#### Time-Series Regression

$$y_t
= \beta_0 + \beta_1y_{t-1} + \beta_2u_{t-2} + \dots + \beta_py_{t-p}
+ \delta_{11}X_{1t-1} + \delta_{12}X_{1t-2} + \dots + \delta_{1q_1}X_{1t-q_1}
+ \dots + \delta_{k_1}X_{kt-1} + \delta_{k2}X_{kt-2} + \dots + \delta_{kq_k}X_{kt-q_k} + u_t,$$

where
 - TS1: $E(u_t| y_{t-1}, y_{t-2}, \dots, X_{1t-1}, X_{1t-2}, \dots, X_{kt-1}, X_{kt-2}, \dots) = 0$
 - TS2: (a) The random variables $(y_t, X_{1t}, \dots, X_{kt})$ have a stationary distribution (strong stationarity), and (b) $(y_t, X_{1t}, \dots, X_{kt})$ and $(y_{t-j}, X_{1t-j}, \dots, X_{kt-j})$ become independent as $j$ gets large (weak independence).
 - TS3: large outliers are unlikely: all $X$ and $y$ have nonzero, finite fourth moments.
 - TS4: There is no perfect multi-colinearity.
 
In particular, TS1 is a natural extension to A1 above, now that the past values of $y$ as well as $X$ are regressors. **Violation of TS1 will result in the OLS estimate being bias just as with usual linear regression**; see 'accessing the validity of regression bias below'. 

TS2 (a) essentially say that the distribution is the same (strong stationary), while (b) relaxes a bit about independency (only requires independency after some time lags so that in large samples, LLN and CLT still hold). If TS2 (a) is violated, the forecast can be biased, or the forecast can be inefficient (i.e. some other based on the same data might have lower mean square forecasting errors), or the standard errors on conventional OLS estimate can be wrong and hence misleading p-value and statistical inferences. **Precisely what happens exactly and its remedy depends on the source of the non-stationarity: two common cases are when $X$ is not a stationary process (unit root) or when $u$ is heteroskestic or auto-correlated**; see below.

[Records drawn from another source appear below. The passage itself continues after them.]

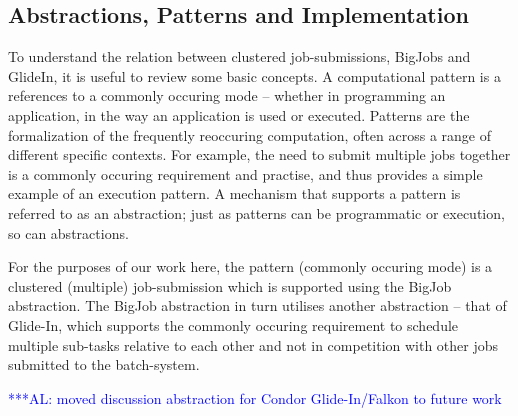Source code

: \documentclass{rspublic}
\newcommand{\alnote}[1]{ {\textcolor{blue} { ***AL: #1 }}}
\newcommand{\alnote}[1]{}
\newcommand{\glidein}[1]{Glide-In }
\newcommand{\remanager}[1]{RE-Manager }
\begin{document}
\subsection{Abstractions, Patterns and Implementation}

To understand the relation between clustered job-submissions, BigJobs
and GlideIn, it is useful to review some basic concepts.
A computational pattern is a references to a commonly occuring mode --
whether in programming an application, in the way an application is
used or executed. Patterns are the formalization of the frequently
reoccuring computation, often across a range of different specific
contexts. For example, the need to submit multiple jobs together is a
commonly occuring requirement and practise, and thus provides a simple
example of an execution pattern.  A mechanism that supports a pattern
is referred to as an abstraction; just as patterns can be programmatic
or execution, so can abstractions.

For the purposes of our work here, the pattern (commonly occuring
mode) is a clustered (multiple) job-submission which is supported
using the BigJob abstraction. The BigJob abstraction in turn utilises
another abstraction -- that of Glide-In, which supports the commonly
occuring requirement to schedule multiple sub-tasks relative to each
other and not in competition with other jobs submitted to the
batch-system.


\alnote{moved discussion abstraction for Condor Glide-In/Falkon to future work}


\end{document}
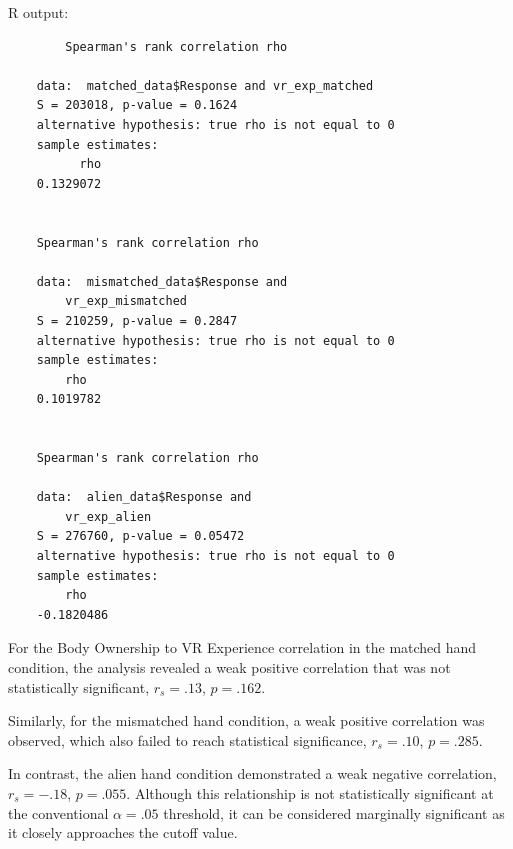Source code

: \begin{itemize}
{\begin{verbatim}
	    \end{verbatim}

	    R output:
	    \begin{verbatim}
		Spearman's rank correlation rho

	data:  matched_data$Response and vr_exp_matched
	S = 203018, p-value = 0.1624
	alternative hypothesis: true rho is not equal to 0
	sample estimates:
	      rho 
	0.1329072 


	Spearman's rank correlation rho

    data:  mismatched_data$Response and
        vr_exp_mismatched
    S = 210259, p-value = 0.2847
    alternative hypothesis: true rho is not equal to 0
    sample estimates:
        rho 
    0.1019782 


    Spearman's rank correlation rho

    data:  alien_data$Response and
        vr_exp_alien
    S = 276760, p-value = 0.05472
    alternative hypothesis: true rho is not equal to 0
    sample estimates:
        rho 
    -0.1820486 
    \end{verbatim}
    
    For the Body Ownership to VR Experience correlation in the matched hand condition, the analysis revealed a weak positive correlation that was not statistically significant, $r_s = .13$, $p = .162$.

Similarly, for the mismatched hand condition, a weak positive correlation was observed, which also failed to reach statistical significance, $r_s = .10$, $p = .285$.

In contrast, the alien hand condition demonstrated a weak negative correlation, $r_s = -.18$, $p = .055$. Although this relationship is not statistically significant at the conventional $\alpha = .05$ threshold, it can be considered marginally significant as it closely approaches the cutoff value.}
\end{itemize}
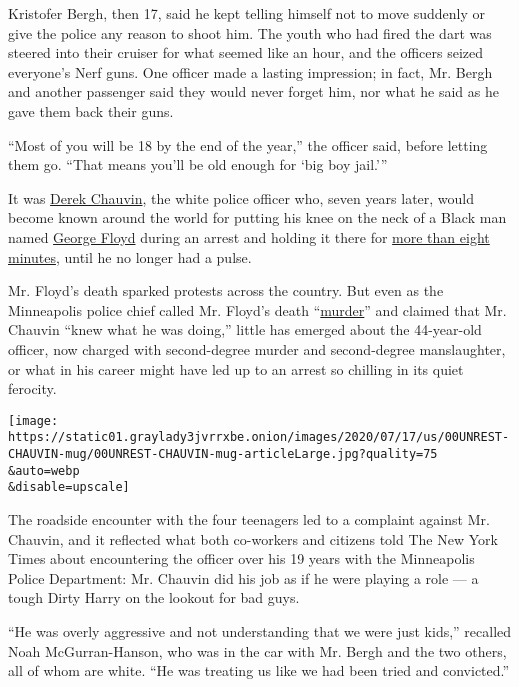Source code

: Kristofer Bergh, then 17, said he kept telling himself not to move
suddenly or give the police any reason to shoot him. The youth who had
fired the dart was steered into their cruiser for what seemed like an
hour, and the officers seized everyone's Nerf guns. One officer made a
lasting impression; in fact, Mr. Bergh and another passenger said they
would never forget him, nor what he said as he gave them back their
guns.

``Most of you will be 18 by the end of the year,'' the officer said,
before letting them go. ``That means you'll be old enough for `big boy
jail.'''

It was
\href{https://www.nytimes3xbfgragh.onion/2020/07/22/us/derek-chauvin-tax-fraud.html}{Derek
Chauvin}, the white police officer who, seven years later, would become
known around the world for putting his knee on the neck of a Black man
named
\href{https://www.nytimes3xbfgragh.onion/2020/08/11/us/politics/democrats-voter-registration-george-floyd.html}{George
Floyd} during an arrest and holding it there for
\href{https://www.nytimes3xbfgragh.onion/2020/05/31/us/george-floyd-investigation.html}{more
than eight minutes}, until he no longer had a pulse.

Mr. Floyd's death sparked protests across the country. But even as the
Minneapolis police chief called Mr. Floyd's death
``\href{https://www.cnn.com/2020/06/24/us/minneapolis-police-chief-comment-george-floyd-trnd/index.html}{murder}''
and claimed that Mr. Chauvin ``knew what he was doing,'' little has
emerged about the 44-year-old officer, now charged with second-degree
murder and second-degree manslaughter, or what in his career might have
led up to an arrest so chilling in its quiet ferocity.

\texttt{[image: https://static01.graylady3jvrrxbe.onion/images/2020/07/17/us/00UNREST-CHAUVIN-mug/00UNREST-CHAUVIN-mug-articleLarge.jpg?quality=75\\\&auto=webp\\\&disable=upscale]}

The roadside encounter with the four teenagers led to a complaint
against Mr. Chauvin, and it reflected what both co-workers and citizens
told The New York Times about encountering the officer over his 19 years
with the Minneapolis Police Department: Mr. Chauvin did his job as if he
were playing a role --- a tough Dirty Harry on the lookout for bad guys.

``He was overly aggressive and not understanding that we were just
kids,'' recalled Noah McGurran-Hanson, who was in the car with Mr. Bergh
and the two others, all of whom are white. ``He was treating us like we
had been tried and convicted.''


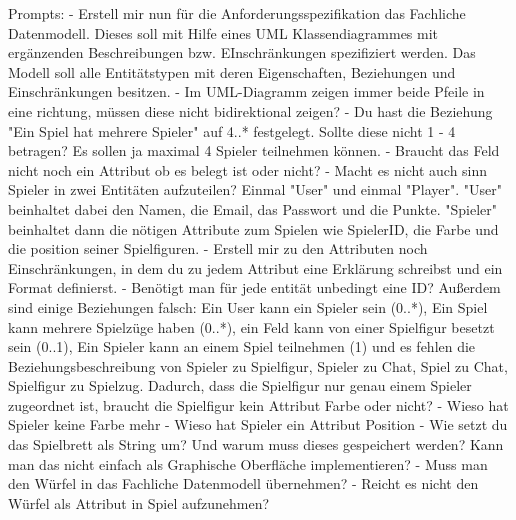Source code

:     Prompts:
        - Erstell mir nun für die Anforderungsspezifikation das Fachliche Datenmodell. Dieses soll mit Hilfe eines UML Klassendiagrammes mit ergänzenden Beschreibungen bzw. EInschränkungen spezifiziert werden. Das Modell soll alle Entitätstypen mit deren Eigenschaften, Beziehungen und Einschränkungen besitzen.
        - Im UML-Diagramm zeigen immer beide Pfeile in eine richtung, müssen diese nicht bidirektional zeigen?
        - Du hast die Beziehung "Ein Spiel hat mehrere Spieler" auf 4..* festgelegt. Sollte diese nicht 1 - 4 betragen? Es sollen ja maximal 4 Spieler teilnehmen können.
        - Braucht das Feld nicht noch ein Attribut ob es belegt ist oder nicht?
        - Macht es nicht auch sinn Spieler in zwei Entitäten aufzuteilen? Einmal "User" und einmal "Player".  "User" beinhaltet dabei den Namen, die Email, das Passwort und die Punkte. "Spieler" beinhaltet dann die nötigen Attribute zum Spielen wie SpielerID, die Farbe und die position seiner Spielfiguren.
        - Erstell mir zu den Attributen noch Einschränkungen, in dem du zu jedem Attribut eine Erklärung schreibst und ein Format definierst.
        - Benötigt man für jede entität unbedingt eine ID? Außerdem sind einige Beziehungen falsch: Ein User kann ein Spieler sein (0..*), Ein Spiel kann mehrere Spielzüge haben (0..*), ein Feld kann von einer Spielfigur besetzt sein (0..1), Ein Spieler kann an einem Spiel teilnehmen (1) und es fehlen die Beziehungsbeschreibung von Spieler zu Spielfigur, Spieler zu Chat, Spiel zu Chat, Spielfigur zu Spielzug. Dadurch, dass die Spielfigur nur genau einem Spieler zugeordnet ist, braucht die Spielfigur kein Attribut Farbe oder nicht?
        - Wieso hat Spieler keine Farbe mehr
        - Wieso hat Spieler ein Attribut Position
        - Wie setzt du das Spielbrett als String um? Und warum muss dieses gespeichert werden? Kann man das nicht einfach als Graphische Oberfläche implementieren?
        - Muss man den Würfel in das Fachliche Datenmodell übernehmen? 
        - Reicht es nicht den Würfel als Attribut in Spiel aufzunehmen?
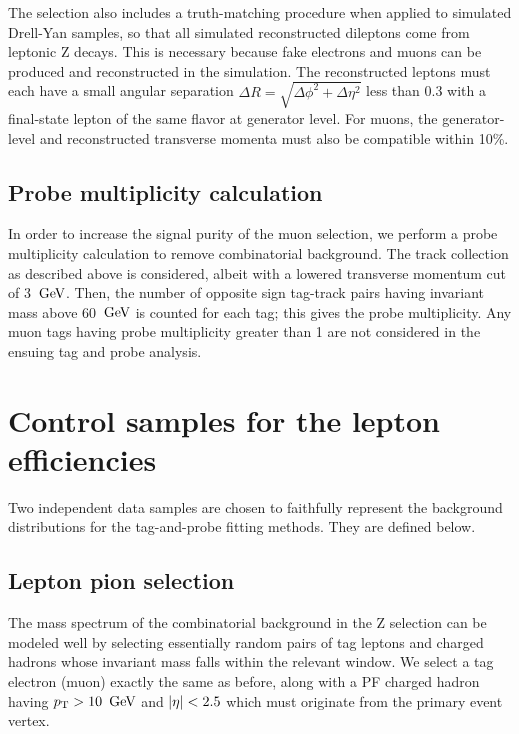 The selection also includes a truth-matching procedure when applied to simulated Drell-Yan samples,
so that all simulated reconstructed dileptons come from leptonic Z decays.
This is necessary because fake electrons and muons can be produced and reconstructed in the simulation.
The reconstructed leptons must each have a small angular separation $\Delta R = \sqrt{ \Delta\phi^{2} + \Delta\eta^{2} }$ 
less than 0.3 with a final-state lepton of the same flavor at generator level. For muons, the generator-level and reconstructed
transverse momenta must also be compatible within 10\%.

\subsection{Probe multiplicity calculation}
In order to increase the signal purity of the muon selection, we perform a probe multiplicity calculation to
remove combinatorial background. The track collection as described above is considered, albeit with a 
lowered transverse momentum cut of 3 $\,\text{Ge\hspace{-.08em}V}$. Then, the number of opposite sign tag-track pairs having invariant mass above
60 $\,\text{Ge\hspace{-.08em}V}$ is counted for each tag; this gives the probe multiplicity. Any muon tags having probe multiplicity
greater than 1 are not considered in the ensuing tag and probe analysis.

\section{Control samples for the lepton efficiencies}
Two independent data samples are chosen to faithfully represent the background distributions for the
tag-and-probe fitting methods. They are defined below.
\label{sec:tnpcontrol}

\subsection{Lepton pion selection}
The mass spectrum of the combinatorial background in the Z selection can be modeled well by selecting
essentially random pairs of tag leptons and charged hadrons whose invariant mass falls within the relevant window.
We select a tag electron (muon) exactly the same as before, along with a PF charged hadron having $p_{\mathrm{T}}>10~\,\text{Ge\hspace{-.08em}V}$ and $\lvert \eta \rvert<2.5$
which must originate from the primary event vertex.

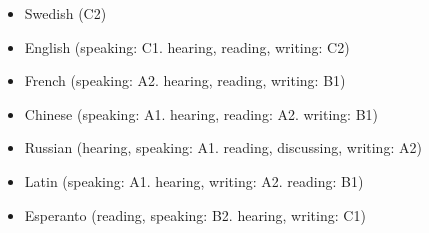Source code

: \documentclass[11pt,a4paper]{article}
\begin{document}
\begin{itemize}
\item Swedish (C2)

\item English (speaking: C1. hearing, reading, writing: C2)

\item French (speaking: A2. hearing, reading, writing: B1)

\item Chinese (speaking: A1. hearing, reading: A2. writing: B1)

\item Russian (hearing, speaking: A1. reading, discussing, writing: A2)

\item Latin (speaking: A1. hearing, writing: A2. reading: B1)

\item Esperanto (reading, speaking: B2. hearing, writing: C1)
\end{itemize}
\end{document}
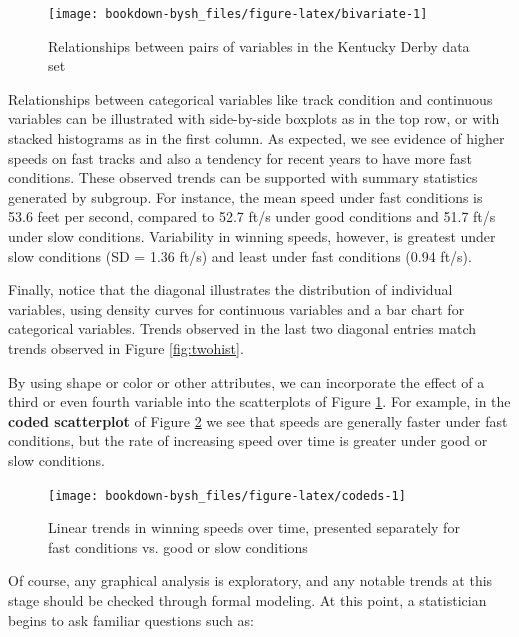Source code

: \documentclass[
]{krantz}
\begin{document}
\begin{figure}

{\centering \texttt{[image: bookdown-bysh\_files/figure-latex/bivariate-1]} 

}

\caption{Relationships between pairs of variables in the Kentucky Derby data set}\label{fig:bivariate}
\end{figure}

Relationships between categorical variables like track condition and continuous variables can be illustrated with side-by-side boxplots as in the top row, or with stacked histograms as in the first column. As expected, we see evidence of higher speeds on fast tracks and also a tendency for recent years to have more fast conditions. These observed trends can be supported with summary statistics generated by subgroup. For instance, the mean speed under fast conditions is 53.6 feet per second, compared to 52.7 ft/s under good conditions and 51.7 ft/s under slow conditions. Variability in winning speeds, however, is greatest under slow conditions (SD = 1.36 ft/s) and least under fast conditions (0.94 ft/s).

Finally, notice that the diagonal illustrates the distribution of individual variables, using density curves for continuous variables and a bar chart for categorical variables. Trends observed in the last two diagonal entries match trends observed in Figure \ref{fig:twohist}.

By using shape or color or other attributes, we can incorporate the effect of a third or even fourth variable into the scatterplots of Figure \ref{fig:bivariate}. For example, in the \textbf{coded scatterplot}  of Figure \ref{fig:codeds} we see that speeds are generally faster under fast conditions, but the rate of increasing speed over time is greater under good or slow conditions.

\begin{figure}

{\centering \texttt{[image: bookdown-bysh\_files/figure-latex/codeds-1]} 

}

\caption{Linear trends in winning speeds over time, presented separately for fast conditions vs. good or slow conditions}\label{fig:codeds}
\end{figure}

Of course, any graphical analysis is exploratory, and any notable trends at this stage should be checked through formal modeling. At this point, a statistician begins to ask familiar questions such as:
\end{document}

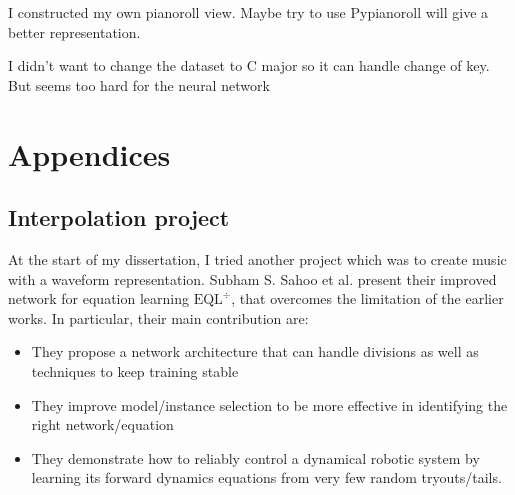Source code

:\documentclass[12pt]{report}
\begin{document}
I constructed my own pianoroll view.
Maybe try to use Pypianoroll will give a better representation.


I didn't want to change the dataset to C major so it can handle change of key. But seems too hard for the neural network
\newpage





\newpage

\chapter*{Appendices}
\appendix

\section{Interpolation project}

At the start of my dissertation, I tried another project which was to create music with a waveform representation.
Subham S. Sahoo et al. \cite{sahoo_learning_2018} present their improved network for equation learning $\text{EQL}^\div$, that overcomes the limitation of the earlier works. In particular, their main contribution are:
\begin{itemize}
    \item They propose a network architecture that can handle divisions as well as techniques to keep training stable
    \item They improve model/instance selection to be more effective in identifying the right network/equation
    \item They demonstrate how to reliably control a dynamical robotic system by learning its forward dynamics equations from very few random tryouts/tails.
\end{itemize}
\end{document}
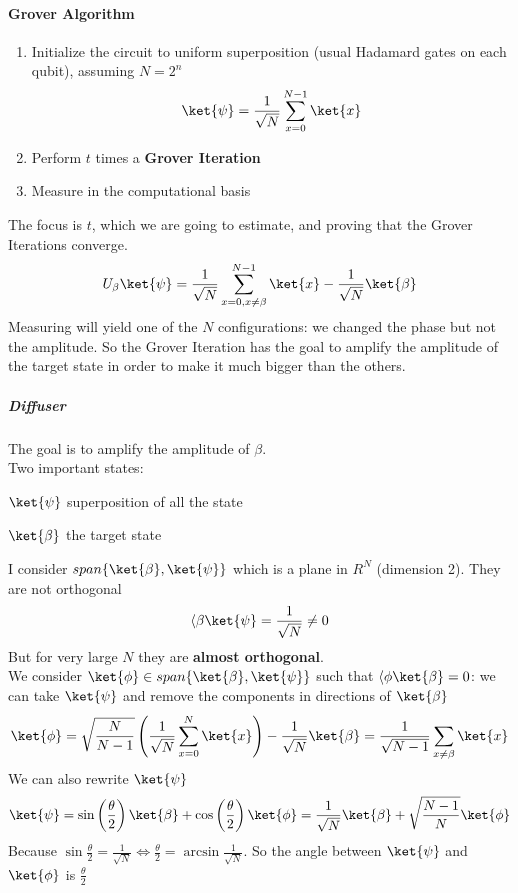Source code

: \documentclass[10pt]{report}
\begin{document}
\paragraph{Grover Algorithm}
\begin{enumerate}
	\item Initialize the circuit to uniform superposition (usual Hadamard gates on each qubit), assuming $N=2^n$
	$$\ket{\psi}=\frac{1}{\sqrt{N}}\sum_{x=0}^{N-1}\ket{x}$$
	\item Perform $t$ times a \textbf{Grover Iteration}
	\item Measure in the computational basis
\end{enumerate}
The focus is $t$, which we are going to estimate, and proving that the Grover Iterations converge.
$$U_\beta\ket{\psi} = \frac{1}{\sqrt{N}}\sum_{x=0,x\neq\beta}^{N-1}\ket{x} - \frac{1}{\sqrt{N}}\ket{\beta}$$
Measuring will yield one of the $N$ configurations: we changed the phase but not the amplitude. So the Grover Iteration has the goal to amplify the amplitude of the target state in order to make it much bigger than the others.
\subparagraph{Diffuser} The goal is to amplify the amplitude of $\beta$.\\
Two important states:
\begin{list}{}{}
	\item $\ket{\psi}$ superposition of all the state
	\item $\ket{\beta}$ the target state
\end{list}
I consider $span\{\ket{\beta},\ket{\psi}\}$ which is a plane in $R^N$ (dimension 2). They are not orthogonal
$$\langle\beta\ket{\psi} = \frac{1}{\sqrt{N}}\neq 0$$
But for very large $N$ they are \textbf{almost orthogonal}.\\
We consider $\ket{\phi}\in span\{\ket{\beta},\ket{\psi}\}$ such that $\langle\phi\ket{\beta}=0$: we can take $\ket{\psi}$ and remove the components in directions of $\ket{\beta}$
$$\ket{\phi}=\sqrt{\frac{N}{N-1}}\left(\frac{1}{\sqrt{N}}\sum_{x=0}^N\ket{x}\right)-\frac{1}{\sqrt{N}}\ket{\beta} = \frac{1}{\sqrt{N-1}}\sum_{x\neq\beta}\ket{x}$$
We can also rewrite $\ket{\psi}$
$$\ket{\psi} = \sin\left(\frac{\theta}{2}\right)\ket{\beta} + \cos\left(\frac{\theta}{2}\right)\ket{\phi} = \frac{1}{\sqrt{N}}\ket{\beta} + \sqrt{\frac{N-1}{N}}\ket{\phi}$$
Because $\sin\frac{\theta}{2} = \frac{1}{\sqrt{N}}\Leftrightarrow\frac{\theta}{2}=\arcsin\frac{1}{\sqrt{N}}$. So the angle between $\ket{\psi}$ and $\ket{\phi}$ is $\frac{\theta}{2}$
\end{document}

**Hypothesis testing can be done in the same way as ordinary OLS**. 
- The intuition is simple: whether it is ordinary OLS or time-series regression, **all probability distributions in consideration is conditioning on $X$, or the disbribution on $X$ is not important as long as it is roughly the same (stationary)**. As such, the normality and homogeity of $u_t$ might be helpful for inference in small samples, though we shall talk about heterogeneity and autoregressive-consistent standard errors below. 
- One such test that is famous in time-series regression is the **F test that test whether the loadings on $X_j$ and its lags are zero**. More precisely, the null hypothesis implies that $X_j$ has no predictive content for $y_t$ given the lag, beyond that contained in the other regressors. This is called the **Granger Causality** test. Despite its name of 'causality', it is more of a predictability test, and it is very well possible that $X$ and $y$ can mutually Granger cause one another.
- When $X$ are excess returns as factors, and $y$ are excess returns of test assets, the time-series regression above can be used to test asset pricing models, though typically $y$ and $X$ are of the same period, i.e. there is no regressing on the past. The asset pricing implication is the intercept term, usually called $\alpha$ in that context, is zero, which is an implication only when factors are traded excess returns. And $\alpha$ is what is hypothesis tested. The famous **GRS test**, which utilised small sample properties of the OLS estimates, linked the hypothesis test $\alpha=0$ to the testing of MV efficiency of test portfolio; see Section 12.1 in [< Asset Pricing >](https://www.evernote.com/shard/s191/nl/21353936/b33b7ea8-e993-74b0-8d10-3c5e6795a578?title=John%20H.%20Cochrane%20-%20Asset%20Pricing) for more details. Note that the hypothesis testing of $\alpha=0$ is not a readily available conclusion in the OLS theory below though, since we are pooling regression on multiple assets.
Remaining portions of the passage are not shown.